The party seeking summary judgment bears the initial burden of demonstrating to the court, by reference to the record, that there are no genuine issues of material fact to be determined at trial. See Clark v. Coats & Clark, Inc., 929 F.2d 604, 608 (11th Cir. 1991). “When a moving party has

discharged its burden, the non-moving party must then go beyond the pleadings, and by its own affidavits, or by depositions, answers to interrogatories, and admissions on file, designate specific facts showing that there is a genuine issue for trial.” Jeffery v. Sarasota White Sox, Inc., 64 F.3d

590, 593-94 (11th Cir. 1995) (internal citations and quotation marks omitted). Substantive law determines the materiality of facts, and “[o]nly disputes over facts that might affect the outcome of the suit under the governing law will properly preclude the entry of summary judgment.” Anderson, 477 U.S. at 248.

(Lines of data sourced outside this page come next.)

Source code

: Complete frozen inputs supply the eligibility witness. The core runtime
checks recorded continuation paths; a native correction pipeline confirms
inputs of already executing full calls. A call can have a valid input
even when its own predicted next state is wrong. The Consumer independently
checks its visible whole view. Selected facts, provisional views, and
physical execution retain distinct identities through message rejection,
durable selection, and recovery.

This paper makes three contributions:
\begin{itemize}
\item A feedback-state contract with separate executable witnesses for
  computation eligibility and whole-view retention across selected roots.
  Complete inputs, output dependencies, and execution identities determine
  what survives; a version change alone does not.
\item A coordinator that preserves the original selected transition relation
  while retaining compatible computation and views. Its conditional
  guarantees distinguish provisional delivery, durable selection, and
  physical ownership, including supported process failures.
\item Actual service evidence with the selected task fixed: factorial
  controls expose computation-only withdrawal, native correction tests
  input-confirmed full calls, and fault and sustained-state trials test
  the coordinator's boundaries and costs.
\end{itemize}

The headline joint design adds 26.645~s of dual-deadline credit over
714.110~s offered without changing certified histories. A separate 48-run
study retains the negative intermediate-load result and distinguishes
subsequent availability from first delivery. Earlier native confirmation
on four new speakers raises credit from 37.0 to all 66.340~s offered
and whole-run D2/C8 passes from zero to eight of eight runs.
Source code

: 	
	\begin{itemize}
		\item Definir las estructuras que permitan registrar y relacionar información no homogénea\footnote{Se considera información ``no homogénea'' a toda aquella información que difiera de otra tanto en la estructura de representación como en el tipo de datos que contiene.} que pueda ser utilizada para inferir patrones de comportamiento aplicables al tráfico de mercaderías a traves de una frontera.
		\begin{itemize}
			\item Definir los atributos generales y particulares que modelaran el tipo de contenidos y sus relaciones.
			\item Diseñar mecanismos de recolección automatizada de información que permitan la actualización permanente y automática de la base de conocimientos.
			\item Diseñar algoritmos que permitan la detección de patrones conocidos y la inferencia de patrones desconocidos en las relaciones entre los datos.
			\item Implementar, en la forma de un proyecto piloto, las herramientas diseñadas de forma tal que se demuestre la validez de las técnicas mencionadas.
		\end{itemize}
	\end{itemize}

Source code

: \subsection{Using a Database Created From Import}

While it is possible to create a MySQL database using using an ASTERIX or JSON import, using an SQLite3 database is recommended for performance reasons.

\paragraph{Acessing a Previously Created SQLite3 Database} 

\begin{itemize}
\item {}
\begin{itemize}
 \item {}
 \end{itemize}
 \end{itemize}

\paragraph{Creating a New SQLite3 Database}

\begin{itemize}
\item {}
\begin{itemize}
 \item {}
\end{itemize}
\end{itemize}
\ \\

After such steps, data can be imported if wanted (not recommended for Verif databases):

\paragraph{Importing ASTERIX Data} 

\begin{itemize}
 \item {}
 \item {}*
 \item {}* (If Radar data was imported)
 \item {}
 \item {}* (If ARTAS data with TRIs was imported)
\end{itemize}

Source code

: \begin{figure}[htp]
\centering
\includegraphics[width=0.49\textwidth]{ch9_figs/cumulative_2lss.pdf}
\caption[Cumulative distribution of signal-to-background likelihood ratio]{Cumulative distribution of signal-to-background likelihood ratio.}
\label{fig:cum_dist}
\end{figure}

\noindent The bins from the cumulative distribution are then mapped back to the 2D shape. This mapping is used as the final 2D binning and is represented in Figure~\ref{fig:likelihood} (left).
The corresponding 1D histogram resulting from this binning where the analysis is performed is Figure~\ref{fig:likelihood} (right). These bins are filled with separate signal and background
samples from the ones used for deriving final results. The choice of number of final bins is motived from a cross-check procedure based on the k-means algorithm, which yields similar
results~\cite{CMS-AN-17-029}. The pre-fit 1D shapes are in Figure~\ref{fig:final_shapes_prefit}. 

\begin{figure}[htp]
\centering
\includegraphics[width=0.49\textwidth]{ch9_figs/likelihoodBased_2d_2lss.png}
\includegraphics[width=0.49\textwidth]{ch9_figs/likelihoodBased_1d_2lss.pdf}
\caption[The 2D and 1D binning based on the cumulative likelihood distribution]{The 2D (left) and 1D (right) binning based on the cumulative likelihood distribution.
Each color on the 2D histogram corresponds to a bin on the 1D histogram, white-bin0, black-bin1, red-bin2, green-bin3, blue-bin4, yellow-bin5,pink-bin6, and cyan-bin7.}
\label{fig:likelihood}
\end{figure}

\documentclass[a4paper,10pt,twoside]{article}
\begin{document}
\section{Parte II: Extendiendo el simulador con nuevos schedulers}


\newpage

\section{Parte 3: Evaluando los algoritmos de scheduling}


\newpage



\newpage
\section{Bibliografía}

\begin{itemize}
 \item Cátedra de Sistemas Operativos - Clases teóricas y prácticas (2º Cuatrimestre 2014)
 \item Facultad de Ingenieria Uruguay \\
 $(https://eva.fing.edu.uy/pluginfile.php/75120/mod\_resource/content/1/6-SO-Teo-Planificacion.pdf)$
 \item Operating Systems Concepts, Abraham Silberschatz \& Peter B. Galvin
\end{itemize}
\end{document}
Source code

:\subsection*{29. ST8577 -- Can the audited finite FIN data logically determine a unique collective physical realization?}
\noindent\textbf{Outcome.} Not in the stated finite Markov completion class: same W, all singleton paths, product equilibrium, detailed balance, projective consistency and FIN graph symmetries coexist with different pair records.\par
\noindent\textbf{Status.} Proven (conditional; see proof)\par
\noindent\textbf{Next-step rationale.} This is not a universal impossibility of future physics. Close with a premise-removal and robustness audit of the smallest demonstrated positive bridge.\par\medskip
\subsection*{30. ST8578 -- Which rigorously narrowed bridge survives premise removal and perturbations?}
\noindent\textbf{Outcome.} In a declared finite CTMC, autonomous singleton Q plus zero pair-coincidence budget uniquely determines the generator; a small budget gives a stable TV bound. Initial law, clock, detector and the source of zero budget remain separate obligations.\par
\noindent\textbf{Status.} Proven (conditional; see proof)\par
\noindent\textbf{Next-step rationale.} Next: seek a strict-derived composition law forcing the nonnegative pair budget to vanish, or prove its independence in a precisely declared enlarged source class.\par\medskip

In determining whether summary judgment is appropriate, a court “must view all evidence and make all reasonable inferences in favor of the party opposing summary judgment.” Haves v. City of Miami, 52 F.3d 918, 921 (11th Cir. 1995) (citing Dibrell Bros. Int’l, S.A. v. Banca Nazionale Del Lavoro, 38 F.3d 1571, 1578 (11th Cir. 1994)). “Summary judgment is improper, however, if the

evidence is such that a reasonable jury could return a verdict for the nonmoving party.” Guevara v. NCL (Bahamas) Ltd., 920 F.3d 710, 720 (11th Cir. 2019) (quotation marks and citation omitted). IV. Parties’ Positions

Corizon argues that Plaintiff’s Complaint is untimely filed and the record evidence fails to support his Eighth Amendment claim. See generally Motion. As to the first argument, Corizon contends that Plaintiff “was actually aware of the facts supporting his claim when he wrote” a particular grievance on

March 8, 2014. Id. at 9. Because Plaintiff did not file this case until June 2020, Corizon claims it was filed more than two years too late. Id. at 9-10. Corizon further contends that the continuing violation doctrine does not apply, and even if it did, Plaintiff cannot meet the requirements of the doctrine. Id. at 10-

12. Moreover, Corizon asserts that Plaintiff “plainly lied to the Court,” which resulted in the Court denying Corizon’s motion to dismiss and prolonged this litigation. See id. at 12-14. As to Corizon’s second argument, Corizon explains that “[m]edical

providers are allowed to consider costs in providing care.” Id. at 20. Corizon asserts that when it was providing contracted medical care to Florida inmates, the funding to provide treatment to inmates with HCV “just did not exist,” and “[i]ts mission and duty was to stage patients for treatment according to the severity of disease, so treatment could begin when funding was available.” Id.